Start of DATA RECORDS

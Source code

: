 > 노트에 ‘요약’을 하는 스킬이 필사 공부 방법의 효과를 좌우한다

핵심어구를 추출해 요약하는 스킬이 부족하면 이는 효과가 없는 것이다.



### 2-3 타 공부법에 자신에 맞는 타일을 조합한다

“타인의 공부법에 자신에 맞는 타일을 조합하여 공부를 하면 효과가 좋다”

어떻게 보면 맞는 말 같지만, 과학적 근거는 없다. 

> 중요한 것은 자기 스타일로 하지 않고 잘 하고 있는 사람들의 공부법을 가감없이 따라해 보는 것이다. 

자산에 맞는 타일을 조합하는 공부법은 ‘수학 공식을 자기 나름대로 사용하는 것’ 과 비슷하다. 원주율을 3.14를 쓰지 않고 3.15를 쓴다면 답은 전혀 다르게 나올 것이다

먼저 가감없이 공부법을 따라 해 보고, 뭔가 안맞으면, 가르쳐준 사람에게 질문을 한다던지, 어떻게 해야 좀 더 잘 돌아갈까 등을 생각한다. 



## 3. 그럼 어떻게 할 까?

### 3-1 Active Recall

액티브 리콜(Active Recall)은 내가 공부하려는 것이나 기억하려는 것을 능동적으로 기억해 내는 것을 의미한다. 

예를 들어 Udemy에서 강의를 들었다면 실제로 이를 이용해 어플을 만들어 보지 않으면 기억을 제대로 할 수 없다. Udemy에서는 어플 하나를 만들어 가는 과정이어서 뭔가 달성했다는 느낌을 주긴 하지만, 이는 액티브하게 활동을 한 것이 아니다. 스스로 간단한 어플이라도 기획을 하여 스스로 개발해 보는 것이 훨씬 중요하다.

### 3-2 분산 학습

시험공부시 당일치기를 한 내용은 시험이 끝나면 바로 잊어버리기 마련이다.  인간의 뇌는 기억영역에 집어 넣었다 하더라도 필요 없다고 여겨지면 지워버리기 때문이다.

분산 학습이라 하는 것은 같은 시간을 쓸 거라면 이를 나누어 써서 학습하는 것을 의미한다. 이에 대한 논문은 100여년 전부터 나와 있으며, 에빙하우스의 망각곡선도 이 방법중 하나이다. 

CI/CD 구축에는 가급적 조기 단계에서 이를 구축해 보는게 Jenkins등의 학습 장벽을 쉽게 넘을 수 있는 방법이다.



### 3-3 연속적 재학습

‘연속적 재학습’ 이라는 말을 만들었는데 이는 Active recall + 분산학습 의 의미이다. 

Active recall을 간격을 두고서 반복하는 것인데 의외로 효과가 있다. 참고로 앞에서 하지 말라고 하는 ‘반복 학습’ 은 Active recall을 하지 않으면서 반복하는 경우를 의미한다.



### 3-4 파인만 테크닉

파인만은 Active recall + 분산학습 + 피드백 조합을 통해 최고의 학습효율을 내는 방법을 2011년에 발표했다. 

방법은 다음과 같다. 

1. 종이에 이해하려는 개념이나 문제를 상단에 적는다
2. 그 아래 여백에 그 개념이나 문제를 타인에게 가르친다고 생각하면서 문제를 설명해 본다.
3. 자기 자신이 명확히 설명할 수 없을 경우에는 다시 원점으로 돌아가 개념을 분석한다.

End of DATA RECORDS

• EXERCISE:
Using the data above, extract exactly the lines from the one that holds "### 3-2 분산 학습" to the one that holds "분산학습 의 의미이다.", both ends included, and no others.

• ANSWER BOX:
### 3-2 분산 학습

시험공부시 당일치기를 한 내용은 시험이 끝나면 바로 잊어버리기 마련이다.  인간의 뇌는 기억영역에 집어 넣었다 하더라도 필요 없다고 여겨지면 지워버리기 때문이다.

분산 학습이라 하는 것은 같은 시간을 쓸 거라면 이를 나누어 써서 학습하는 것을 의미한다. 이에 대한 논문은 100여년 전부터 나와 있으며, 에빙하우스의 망각곡선도 이 방법중 하나이다. 

CI/CD 구축에는 가급적 조기 단계에서 이를 구축해 보는게 Jenkins등의 학습 장벽을 쉽게 넘을 수 있는 방법이다.



### 3-3 연속적 재학습

‘연속적 재학습’ 이라는 말을 만들었는데 이는 Active recall + 분산학습 의 의미이다. 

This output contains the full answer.